# teachinf in abu dhabi/ al ain



## Nadia25 (May 10, 2013)

Hi all
I'm new to the forums. I am thinking about teaching in Abu Dhabi this September. I have an interviewl lined up with ADEC but I don't think I will attend as the 2 year contract, uncertainty of city placement and working with huge behaviour issues is turning me off. The pay is great, but I don't want to be locked into that for 2 years. I also interviewed with private schools, one of which has s salary of 8,500 in al ain. Is that a good enough salary to save at least 1000 USD each month? They pay for everything. I only have to factor in car rental/ lease. How much would renting a car there cost? Gas? Is al ain a nice city to live in? Good foreigner community? Healthcare? Also, does anyone know if Kuwait is a better place to teach? Thanks for any help I can get! Much appreciated


----------



## irishgirl86 (Apr 21, 2013)

I've been in the same boat but I'm
Starting to realise that Adec is the best offer by far. Id say from my research the others would be enough to save a bit but they aren't that great! International schools in china are offering more than that and the cost of living is lower! I'm nervous of the uncertainties of Adec too though


----------



## Nadia25 (May 10, 2013)

*abu dhabi*

Ur right about adec offering the best pay...but not sure about the working conditions. 2 year contract seems long for not being sure where ur going to be located. I rather know where I'm going to be at gore I sign up for 2 years. I have already taught I'm Asia so want to try something different. Not sure what to do....


----------



## irishgirl86 (Apr 21, 2013)

Ye I'm exactly like you, don't want to end up somewhere I hate and worried about al gharbia, the thing is though that the dip in pay is a lot, I've been looking into it and am checking the best offers for private schools and one or two that pay best have awful reviews. The good thing with Adec is you can leave within 6 months and you don't get the ban as its probation, then you can also leave after a year and you just loose summer pay, no ban as well I think! I'm considering just taking the risk!


----------



## Nadia25 (May 10, 2013)

I'm all about taking risks but this is a lot to invest, as in I do not want to break s contract.
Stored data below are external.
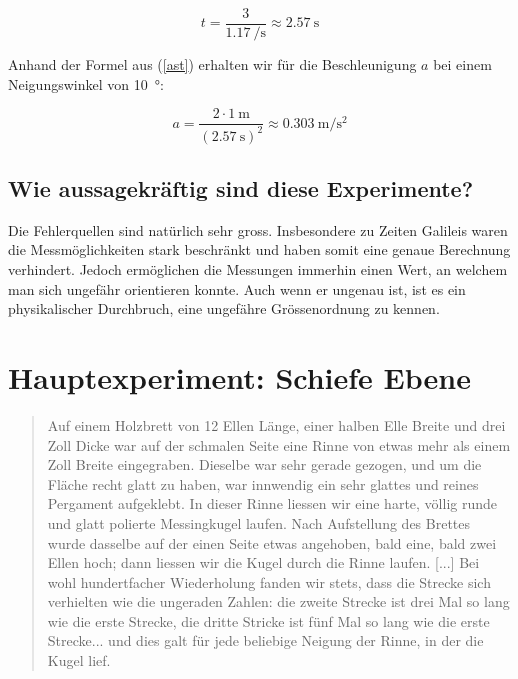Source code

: \documentclass[a4paper, titlepage]{article}
\newcommand{\accunit}[1]{\SI{#1}{\metre\per\square\second}}
\begin{document}
    \begin{equation}
        t = \frac{3}{\SI{1.17}{\per\second}} \approx \SI{2.57}{\second}
    \end{equation}

    Anhand der Formel aus (\ref{ast}) erhalten wir für die Beschleunigung $a$
    bei einem Neigungswinkel von \SI{10}{\degree}:

    \begin{equation}
        a = \frac{2 \cdot \SI{1}{\metre}}{(\SI{2.57}{\second})^2} \approx \accunit{0.303}
    \end{equation}
    
    \subsection{Wie aussagekräftig sind diese Experimente?}
    Die Fehlerquellen sind natürlich sehr gross. Insbesondere zu Zeiten 
    Galileis waren die Messmöglichkeiten stark beschränkt und haben somit
    eine genaue Berechnung verhindert. Jedoch ermöglichen die Messungen
    immerhin einen Wert, an welchem man sich ungefähr orientieren konnte.
    Auch wenn er ungenau ist, ist es ein physikalischer Durchbruch, eine
    ungefähre Grössenordnung zu kennen.


    \section{Hauptexperiment: Schiefe Ebene}

    \begin{quote}
    Auf einem Holzbrett von 12 Ellen Länge, einer halben Elle Breite
    und drei Zoll Dicke war auf der schmalen Seite eine Rinne von
    etwas mehr als einem Zoll Breite eingegraben. Dieselbe war sehr
    gerade gezogen, und um die Fläche recht glatt zu haben, war
    innwendig ein sehr glattes und reines Pergament aufgeklebt.
    In dieser Rinne liessen wir eine harte, völlig runde und glatt
    polierte Messingkugel laufen. Nach Aufstellung des Brettes
    wurde dasselbe auf der einen Seite etwas angehoben,
    bald eine, bald zwei Ellen hoch; dann liessen wir die Kugel durch die
    Rinne laufen. [...] 
    Bei wohl hundertfacher Wiederholung fanden wir stets, 
    dass die Strecke sich verhielten wie die ungeraden Zahlen: 
    die zweite Strecke ist drei Mal so lang wie die erste Strecke, 
    die dritte Stricke ist fünf Mal so lang wie die erste Strecke... 
    und dies galt für jede beliebige Neigung der Rinne, in der die Kugel 
    lief. \cite{physicsbook}
    \end{quote}
\end{document}
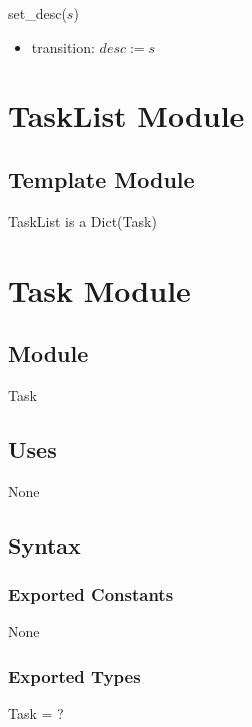 \documentclass[12pt, titlepage]{article}
\begin{document}
\noindent set\_desc($s$)
\begin{itemize}
    \item transition: $desc := s$
\end{itemize}

\newpage

\section*{TaskList Module}

\subsection*{Template Module}
TaskList is a Dict(Task)

\newpage

\section*{Task Module}

\subsection*{Module}
Task

\subsection*{Uses}
None

\subsection* {Syntax}
\subsubsection* {Exported Constants}
None

\subsubsection* {Exported Types}
Task = ?
\end{document}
Doesn't look good and reference letters are important. The pay for Adec is so high because you must takein to consideration the amount of work and stress involved in public school teaching. Plus you must befflexible to live anywhere, so no choice over that. You have to wonder why they pay so well. I think u can leave adec after one year but u need to pay back some of relo cation allowance plus you don't get the bonus. I doubt you can leave after 6 moths. Do u have any interview coming up?


----------



## irishgirl86 (Apr 21, 2013)

Yeah I did interview and I've enquired about the contract and the agency informed me that there's 6 months probation period in which you can leave once you let them know etc. she said its due to all the unknowns of the job that they allow it. With private or international schools they ban you If you break the 2 yrs. all in all I am of same mindset as you as I've seen a million forums reviews etc but there's a lot of variables plus I've a friend there that says its tough work but hes staying another year and enjoys the lifestyle etc. l


----------